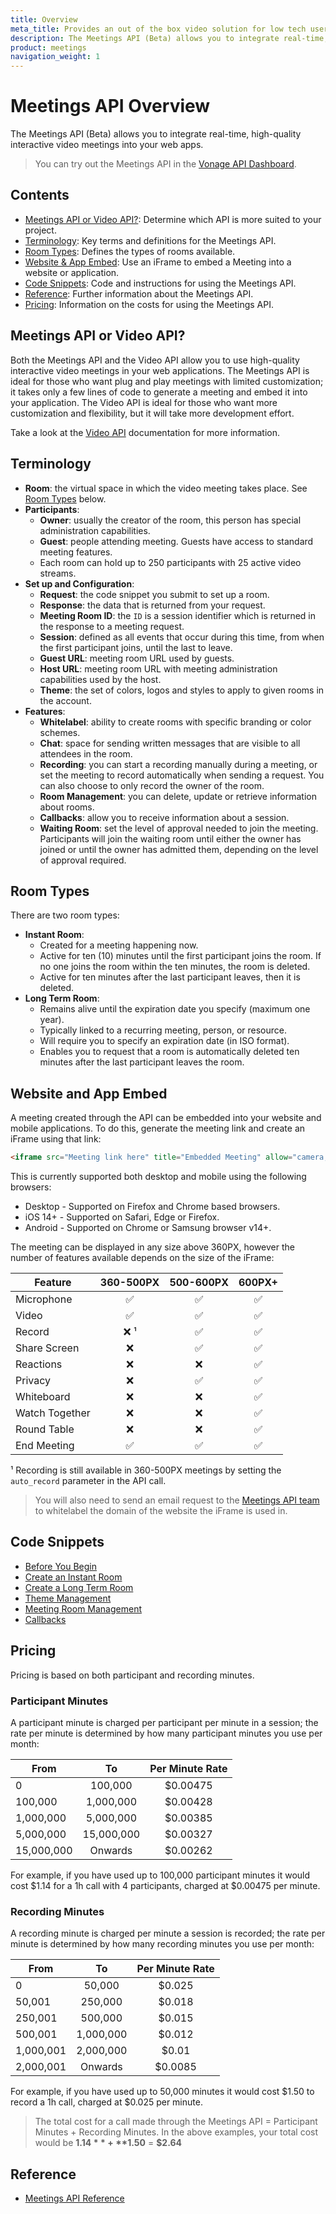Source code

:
 ```yaml
---
title: Overview
meta_title: Provides an out of the box video solution for low tech users
description: The Meetings API (Beta) allows you to integrate real-time, high-quality interactive video meetings into your web apps
product: meetings
navigation_weight: 1
---
```


# Meetings API Overview

The Meetings API (Beta) allows you to integrate real-time, high-quality interactive video meetings into your web apps.

> You can try out the Meetings API in the [Vonage API Dashboard](https://dashboard.nexmo.com).

## Contents

* [Meetings API or Video API?](#meetings-api-or-video-api): Determine which API is more suited to your project.
* [Terminology](#terminology): Key terms and definitions for the Meetings API.
* [Room Types](#room-types): Defines the types of rooms available.
* [Website & App Embed](#website-and-app-embed): Use an iFrame to embed a Meeting into a website or application.
* [Code Snippets](#code-snippets): Code and instructions for using the Meetings API.
* [Reference](#reference): Further information about the Meetings API.
* [Pricing](#pricing): Information on the costs for using the Meetings API.

## Meetings API or Video API?

Both the Meetings API and the Video API allow you to use high-quality interactive video meetings in your web applications. The Meetings API is ideal for those who want plug and play meetings with limited customization; it takes only a few lines of code to generate a meeting and embed it into your application. The Video API is ideal for those who want more customization and flexibility, but it will take more development effort.

Take a look at the [Video API](https://tokbox.com/developer/) documentation for more information.

## Terminology

* **Room**: the virtual space in which the video meeting takes place. See [Room Types](#room-types) below.
* **Participants**:
  * **Owner**: usually the creator of the room, this person has special administration capabilities.
  * **Guest**: people attending meeting. Guests have access to standard meeting features.
  * Each room can hold up to 250 participants with 25 active video streams.
* **Set up and Configuration**:
  * **Request**: the code snippet you submit to set up a room.
  * **Response**: the data that is returned from your request.
  * **Meeting Room ID**: the ``ID`` is a session identifier which is returned in the response to a meeting request.
  * **Session**: defined as all events that occur during this time, from when the first participant joins, until the last to leave.
  * **Guest URL**: meeting room URL used by guests.
  * **Host URL**: meeting room URL with meeting administration capabilities used by the host.
  * **Theme**: the set of colors, logos and styles to apply to given rooms in the account.
* **Features**:
  * **Whitelabel**: ability to create rooms with specific branding or color schemes.
  * **Chat**: space for sending written messages that are visible to all attendees in the room.
  * **Recording**: you can start a recording manually during a meeting, or set the meeting to record automatically when sending a request. You can also choose to only record the owner of the room.
  * **Room Management**: you can delete, update or retrieve information about rooms.
  * **Callbacks**: allow you to receive information about a session.
  * **Waiting Room**: set the level of approval needed to join the meeting. Participants will join the waiting room until either the owner has joined or until the owner has admitted them, depending on the level of approval required.

## Room Types

There are two room types:

* **Instant Room**:
  * Created for a meeting happening now.
  * Active for ten (10) minutes until the first participant joins the room.
      If no one joins the room within the ten minutes, the room is deleted.
  * Active for ten minutes after the last participant leaves, then it is deleted.
* **Long Term Room**:
  * Remains alive until the expiration date you specify (maximum one year).
  * Typically linked to a recurring meeting, person, or resource.
  * Will require you to specify an expiration date (in ISO format).
  * Enables you to request that a room is automatically deleted ten minutes after the last participant leaves the room.

## Website and App Embed

A meeting created through the API can be embedded into your website and mobile applications. To do this, generate the meeting link and create an iFrame using that link:

``` HTML
<iframe src="Meeting link here" title="Embedded Meeting" allow="camera;microphone"></iframe>
```

This is currently supported both desktop and mobile using the following browsers:

* Desktop - Supported on Firefox and Chrome based browsers.
* iOS 14+ - Supported on Safari, Edge or Firefox.
* Android - Supported on Chrome or Samsung browser v14+.

The meeting can be displayed in any size above 360PX, however the number of features available depends on the size of the iFrame:

Feature | 360-500PX | 500-600PX | 600PX+
-- | :--: | :--: | :--:
Microphone | ✅ | ✅ | ✅
Video | ✅ | ✅ | ✅
Record | ❌ ¹ | ✅ | ✅
Share Screen | ❌ | ✅ | ✅
Reactions | ❌ | ❌ | ✅
Privacy | ❌ | ✅ | ✅
Whiteboard | ❌ | ❌ | ✅
Watch Together | ❌ | ❌ | ✅
Round Table | ❌ | ❌ | ✅
End Meeting | ✅ | ✅ | ✅

¹ Recording is still available in 360-500PX meetings by setting the ``auto_record`` parameter in the API call.

> You will also need to send an email request to the [Meetings API team](mailto:meetings-api@vonage.com) to whitelabel the domain of the website the iFrame is used in.

## Code Snippets

* [Before You Begin](code-snippets/before-you-begin)
* [Create an Instant Room](code-snippets/create-instant-room)
* [Create a Long Term Room](code-snippets/create-long-term-room)
* [Theme Management](code-snippets/theme-management)
* [Meeting Room Management](code-snippets/room-management)
* [Callbacks](code-snippets/callbacks)

## Pricing

Pricing is based on both participant and recording minutes.

### Participant Minutes

A participant minute is charged per participant per minute in a session; the rate per minute is determined by how many participant minutes you use per month:

From | To | Per Minute Rate
-- | :--: | :--:
0 | 100,000 | $0.00475
100,000 | 1,000,000 | $0.00428
1,000,000 | 5,000,000 | $0.00385
5,000,000 | 15,000,000 | $0.00327
15,000,000 | Onwards | $0.00262

For example, if you have used up to 100,000 participant minutes it would cost $1.14 for a 1h call with 4 participants, charged at $0.00475 per minute.

### Recording Minutes

A recording minute is charged per minute a session is recorded; the rate per minute is determined by how many recording minutes you use per month:

From | To | Per Minute Rate
-- | :--: | :--:
0 | 50,000 | $0.025
50,001 | 250,000 | $0.018
250,001 | 500,000 | $0.015
500,001 | 1,000,000 | $0.012
1,000,001 | 2,000,000 | $0.01
2,000,001 | Onwards | $0.0085

For example, if you have used up to 50,000 minutes it would cost $1.50 to record a 1h call, charged at $0.025 per minute.

> The total cost for a call made through the Meetings API = Participant Minutes + Recording Minutes. In the above examples, your total cost would be **$1.14** + **$1.50** = **$2.64**

## Reference

* [Meetings API Reference](/api/meetings)
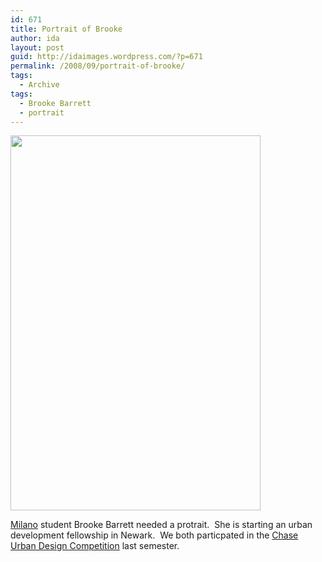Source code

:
 ```yaml
---
id: 671
title: Portrait of Brooke
author: ida
layout: post
guid: http://idaimages.wordpress.com/?p=671
permalink: /2008/09/portrait-of-brooke/
tags:
  - Archive
tags:
  - Brooke Barrett
  - portrait
---
```

[<img class="aligncenter size-full wp-image-670" title="08-09-21brooke34web" src="http://idaimages.files.wordpress.com/2008/09/08-09-21brooke34web.jpg" alt="" width="400" height="600" />][1]

[Milano][2] student Brooke Barrett needed a protrait.  She is starting an urban development fellowship in Newark.  We both particpated in the [Chase Urban Design Competition][3] last semester.

 [1]: http://idaimages.files.wordpress.com/2008/09/08-09-21brooke34web.jpg
 [2]: http://www.newschool.edu/milano/Default.aspx
 [3]: http://uncommonplaces.com/2008/05/15/chase-competition-results/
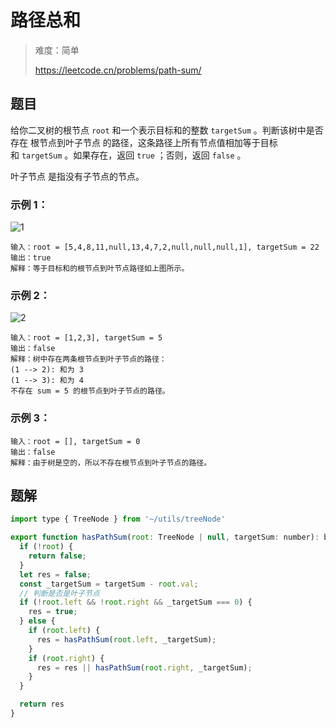 # 路径总和

> 难度：简单
>
> https://leetcode.cn/problems/path-sum/

## 题目

给你二叉树的根节点 `root` 和一个表示目标和的整数 `targetSum` 。判断该树中是否存在 根节点到叶子节点 的路径，这条路径上所有节点值相加等于目标和 `targetSum` 。如果存在，返回 `true` ；否则，返回 `false` 。

叶子节点 是指没有子节点的节点。


### 示例 1：

![1](https://github.com/WangYang-Rex/leet-code/assets/7553998/5b085a2f-f484-48fc-9245-3a657cc84067)

```
输入：root = [5,4,8,11,null,13,4,7,2,null,null,null,1], targetSum = 22
输出：true
解释：等于目标和的根节点到叶节点路径如上图所示。
```

### 示例 2：

![2](https://github.com/WangYang-Rex/leet-code/assets/7553998/c77d9c3c-f032-488b-bb30-e52bff5cd590)

```
输入：root = [1,2,3], targetSum = 5
输出：false
解释：树中存在两条根节点到叶子节点的路径：
(1 --> 2): 和为 3
(1 --> 3): 和为 4
不存在 sum = 5 的根节点到叶子节点的路径。
```

### 示例 3：

```
输入：root = [], targetSum = 0
输出：false
解释：由于树是空的，所以不存在根节点到叶子节点的路径。
```

## 题解

```javascript
import type { TreeNode } from '~/utils/treeNode'

export function hasPathSum(root: TreeNode | null, targetSum: number): boolean {
  if (!root) {
    return false;
  }
  let res = false;
  const _targetSum = targetSum - root.val;
  // 判断是否是叶子节点
  if (!root.left && !root.right && _targetSum === 0) {
    res = true;
  } else {
    if (root.left) {
      res = hasPathSum(root.left, _targetSum);
    }
    if (root.right) {
      res = res || hasPathSum(root.right, _targetSum);
    }
  }

  return res
}

```
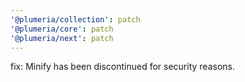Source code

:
 ```yaml
---
'@plumeria/collection': patch
'@plumeria/core': patch
'@plumeria/next': patch
---
```


fix: Minify has been discontinued for security reasons.
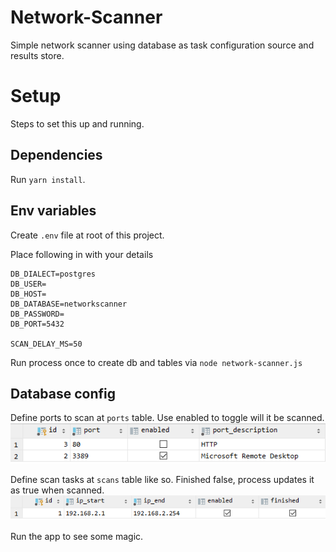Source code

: # Network-Scanner

Simple network scanner using database as task configuration source and results store.



Setup
============
Steps to set this up and running.


Dependencies
-----
Run `yarn install`.


Env variables
-----
Create `.env` file at root of this project.

Place following in with your details
```dotenv
DB_DIALECT=postgres
DB_USER=
DB_HOST=
DB_DATABASE=networkscanner
DB_PASSWORD=
DB_PORT=5432

SCAN_DELAY_MS=50
```

Run process once to create db and tables via `node network-scanner.js`


Database config
-----
Define ports to scan at `ports` table. Use enabled to toggle will it be scanned.
![ports](doc/ports.PNG) 

Define scan tasks at `scans` table like so. Finished false, process updates it as true when scanned.
![scans](doc/scans.PNG) 

Run the app to see some magic.
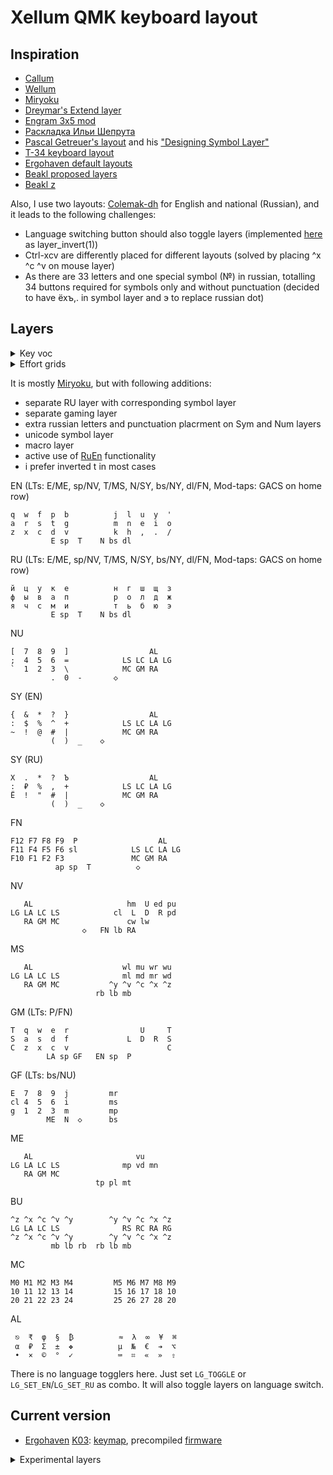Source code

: # Xellum QMK keyboard layout

## Inspiration

- [Callum](https://github.com/callum-oakley/qmk_firmware/tree/master/users/callum)
- [Wellum](https://github.com/braindefender/wellum)
- [Miryoku](https://github.com/manna-harbour/miryoku)
- [Dreymar's Extend layer](https://dreymar.colemak.org/layers-extend.html)
- [Engram 3x5 mod](https://github.com/shnarazk/engram/tree/extensions/mod-3x5)
- [Раскладка Ильи Шепрута](https://optozorax.github.io/p/my-keyboard-layout/)
- [Pascal Getreuer's layout](https://github.com/getreuer/qmk-keymap) and his ["Designing Symbol Layer"](https://getreuer.info/posts/keyboards/symbol-layer/index.html)
- [T-34 keyboard layout](https://www.jonashietala.se/blog/2021/06/03/the-t-34-keyboard-layout/)
- [Ergohaven default layouts](https://ergohaven.xyz)
- [Beakl proposed layers](http://ieants.cc/beakl/?i=3)
- [Beakl z](http://thedarnedestthing.com/beakl%20zi%20revisited)

Also, I use two layouts: [Colemak-dh](https://colemakmods.github.io/mod-dh/) for English and national (Russian), and it leads to the following challenges:

- Language switching button should also toggle layers (implemented [here](https://github.com/xelorr/xellum/blob/vial/keyboards/ergohaven/ergohaven_ruen.c#L20-L38) as layer_invert(1))
- Ctrl-xcv are differently placed for different layouts (solved by placing ^x ^c ^v on mouse layer)
- As there are 33 letters and one special symbol (№) in russian, totalling 34 buttons required for symbols only and without punctuation (decided to have ёхъ,. in symbol layer and э to replace russian dot)

## Layers

<details>

<summary>Key voc</summary>

| abbr     | key symbol | key name                                         |
| -------- | ---------- | ------------------------------------------------ |
| ◇        |            | Holding to keep layer activated                  |
| S        | ⇧          | OSM or OSSM Shift                                |
| C        | ⌃          | OSM or OSSM Control                              |
| A        | ⌥          | OSM or OSSM Alt                                  |
| G        | ⌘          | OSM or OSSM Gui                                  |
| LS       | ⇧          | Regular (non-sticky) Left Shift                  |
| LC       | ⌃          | Regular (non-sticky) Left Control                |
| LA       | ⌥          | Regular (non-sticky) Left Alt/Option             |
| LG       | ⌘          | Regular (non-sticky) Left Gui/Super/Win/Command  |
| RS       | ⇧          | Regular (non-sticky) Right Shift                 |
| RC       | ⌃          | Regular (non-sticky) Right Control               |
| RA       | ⌥          | Regular (non-sticky) AltGr                       |
| RG       | ⌘          | Regular (non-sticky) Right Gui/Super/Win/Command |
| __       |            | nothing/transition to previous layer             |
| E        | ⎋          | Escape                                           |
| N        | ↵          | Enter                                            |
| T        | ⇥          | Tab                                              |
| P        |            | Print Screen                                     |
| sp       | ␣          | Space                                            |
| bs       | ⌫          | Backspace                                        |
| dl       | ⌦          | Delete                                           |
| ap       |            | App/Menu                                         |
| U        | ↑          | Up                                               |
| D        | ↓          | Down                                             |
| L        | ←          | Left                                             |
| R        | →          | Right                                            |
| ed       | ↘          | End                                              |
| hm       | ↖          | Home                                             |
| pd       | ⇟          | Page Down                                        |
| pu       | ⇞          | Page Up                                          |
| lb       |            | Left mouse button / button 1                     |
| rb       |            | Right mouse button / button 2                    |
| mb       |            | Miggle mouse button / button 3                   |
| mu       |            | Mouse cursor up                                  |
| md       |            | Mouse cursor down                                |
| ml       |            | Mouse cursor left                                |
| mr       |            | Mouse cursor right                               |
| wu       |            | Mouse wheel up                                   |
| wd       |            | Mouse wheel down                                 |
| wl       |            | Mouse wheel left                                 |
| wr       |            | Mouse wheel right                                |
| Wu       |            | Focus up window                                  |
| Wd       |            | Focus down window                                |
| Wl       |            | Focus left window                                |
| Wr       |            | Focus right window                               |
| Wc       |            | Vim window close                                 |
| Wh       |            | Window split horisontally                        |
| Wv       |            | Window split vertcally                           |
| nl       |            | Num Lock                                         |
| sl       |            | Scroll Lock                                      |
| cl       | ⇪          | Caps Lock                                        |
| cw       | ⇪          | Caps Word                                        |
| lw       |            | RuEn Word                                        |
| lg       |            | Language toggle                                  |
| en       |            | Language set English                             |
| ru       |            | Language set Russian                             |
| pa       |            | Pause/Break                                      |
| rm       |            | Record macro                                     |
| pm       |            | Play recorded macro                              |
| sm       |            | Stop recording macro                             |
| st       |            | Switch Tab (sticky Ctrl-tab)                     |
| sw       |            | Switch Window (sticky Alt-tab or Command-tab)    |
| pt       |            | Previous tab                                     |
| nt       |            | Next tab                                         |
| ns       |            | Next space                                       |
| ps       |            | Prev space                                       |
| qt       |            | Close tab                                        |
| qw       |            | Close window                                     |
| pl       |            | Media play                                       |
| tp       |            | Media stop                                       |
| mp       |            | Media prev                                       |
| mn       |            | Media next                                       |
| vu       |            | Volume up                                        |
| vd       |            | Volume down                                      |
| mt       |            | Mute                                             |
| ^c       |            | Copy                                             |
| ^v       |            | Paste                                            |
| ^x       |            | Cut                                              |
| ^z       |            | Undo                                             |
|  EN      |            | English alphas layer                             |
|  RU      |            | Russian alphas layer                             |
|  NV      |            | navigation layer                                 |
|  MS      |            | mouse/cursor layer                               |
|  SY      |            | symbol later                                     |
|  MC      |            | macro/launcher layer                             |
|  BU      |            | button layer                                     |
|  NU      |            | numbers layer                                    |
|  ME      |            | media layer                                      |
|  FN      |            | F-row/function layer                             |
|  GM      |            | Gaming layer                                     |
|  GF      |            | Function layer for Gaming layer                  |
|  AL      |            | Alt symbol layer                                 |

</details>

<details>

<summary>Effort grids</summary>

[Ergohaven](https://ergohaven.xyz/) [K03](https://ergohaven.xyz/k03)
```
 5  5  4  3  4  6          6  4  3  4  5  5
 4  3  3  2  2  4          4  2  2  3  3  4
 2  1  0  0  0  2          2  0  0  0  1  2
 3  3  2  2  1  4  6    6  4  1  2  2  3  3
       4  4  3  0  1    1  0  3  4  4
```

</details>

It is mostly [Miryoku](https://github.com/manna-harbour/miryoku/tree/master/docs/reference), but with following additions:

- separate RU layer with corresponding symbol layer
- separate gaming layer
- extra russian letters and punctuation placrment on Sym and Num layers
- unicode symbol layer
- macro layer
- active use of [RuEn](https://github.com/ergohaven/vial-qmk/blob/vial/keyboards/ergohaven/docs/ruen.md) functionality
- i prefer inverted t in most cases

EN (LTs: E/ME, sp/NV, T/MS, N/SY, bs/NY, dl/FN, Mod-taps: GACS on home row)
```
q  w  f  p  b          j  l  u  y  '
a  r  s  t  g          m  n  e  i  o
z  x  c  d  v          k  h  ,  .  /
         E sp  T    N bs dl
```

RU (LTs: E/ME, sp/NV, T/MS, N/SY, bs/NY, dl/FN, Mod-taps: GACS on home row)
```
й  ц  у  к  е          н  г  ш  щ  з
ф  ы  в  а  п          р  о  л  д  ж
я  ч  с  м  и          т  ь  б  ю  э
         E sp  T    N bs dl
```

NU
```
[  7  8  9  ]                  AL   
;  4  5  6  =            LS LC LA LG
`  1  2  3  \            MC GM RA   
         .  0  -       ◇   
```

SY (EN)
```
{  &  *  ?  }                  AL   
:  $  %  ^  +            LS LC LA LG
~  !  @  #  |            MC GM RA   
         (  )  _    ◇       
```

SY (RU)
```
Х  .  *  ?  Ъ                  AL   
:  ₽  %  ,  +            LS LC LA LG
Ё  !  "  #  |            MC GM RA   
         (  )  _    ◇       
```

FN
```
F12 F7 F8 F9  P                  AL   
F11 F4 F5 F6 sl            LS LC LA LG
F10 F1 F2 F3               MC GM RA   
          ap sp  T          ◇
```

NV
```
   AL                     hm  U ed pu
LG LA LC LS            cl  L  D  R pd
   RA GM MC               cw lw      
                ◇   FN lb RA
```

MS
```
   AL                    wl mu wr wu
LG LA LC LS              ml md mr wd
   RA GM MC           ^y ^v ^c ^x ^z 
                   rb lb mb
```

GM (LTs: P/FN)
```
T  q  w  e  r                U     T
S  a  s  d  f             L  D  R  S
C  z  x  c  v                      C
        LA sp GF   EN sp  P
```

GF (LTs: bs/NU)
```
E  7  8  9  j         mr   
cl 4  5  6  i         ms   
g  1  2  3  m         mp   
        ME  N  ◇      bs
```

ME
```
   AL                       vu      
LG LA LC LS              mp vd mn   
   RA GM MC                          
                   tp pl mt
```

BU
```
^z ^x ^c ^v ^y        ^y ^v ^c ^x ^z
LG LA LC LS              RS RC RA RG
^z ^x ^c ^v ^y        ^y ^v ^c ^x ^z 
         mb lb rb  rb lb mb
```

MC
```
M0 M1 M2 M3 M4         M5 M6 M7 M8 M9 
10 11 12 13 14         15 16 17 18 10 
20 21 22 23 24         25 26 27 28 20 
```

AL
```
 ⎋  ₹  φ  §  ₿          ≈  λ  ∞  ¥  ⌘
 α  ₽  Σ  ±  ❖          μ  №  €  ➔  ⌥
 •  ×  ©  °  ✓          ⌨  ⌗  «  »  ⇧
```

There is no language togglers here.
Just set `LG_TOGGLE` or `LG_SET_EN`/`LG_SET_RU` as combo. It will also toggle layers on language switch.

## Current version

- [Ergohaven](https://ergohaven.xyz/) [K03](https://ergohaven.xyz/k03): [keymap](./keyboards/ergohaven/k03/keymaps/miryoku/keymap.c), precompiled [firmware](https://github.com/XelorR/xellum/releases/download/latest/ergohaven_k03_rev1_miryoku.uf2)

<details>

<summary>Experimental layers</summary>

```
q  w  f  p  b          j  l  u  y  '
a  r  s  t  g          m  n  e  i  o
z  x  c  d  v          k  h  ,  .  /
         E sp  T    N bs dl
```

NU
```
!  7  8  9  %                  AL   
,  4  5  6  .            LS LC LA LG
?  1  2  3  ^            MC GM RA   
         .  0  \       ◇   
```

SY (EN)
```
@  <  =  >  `                  AL   
:  (  -  )  *            LS LC LA LG
~  [  ;  ]  #            MC GM RA   
         &  $  /    ◇       
```

</details>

Task description — Give back exactly the lines above starting at the line where "If no one joins" appears and ending at the line where "This is currently" appears, both included, with no other lines.

Result —
      If no one joins the room within the ten minutes, the room is deleted.
  * Active for ten minutes after the last participant leaves, then it is deleted.
* **Long Term Room**:
  * Remains alive until the expiration date you specify (maximum one year).
  * Typically linked to a recurring meeting, person, or resource.
  * Will require you to specify an expiration date (in ISO format).
  * Enables you to request that a room is automatically deleted ten minutes after the last participant leaves the room.

## Website and App Embed

A meeting created through the API can be embedded into your website and mobile applications. To do this, generate the meeting link and create an iFrame using that link:

``` HTML
<iframe src="Meeting link here" title="Embedded Meeting" allow="camera;microphone"></iframe>
```

This is currently supported both desktop and mobile using the following browsers:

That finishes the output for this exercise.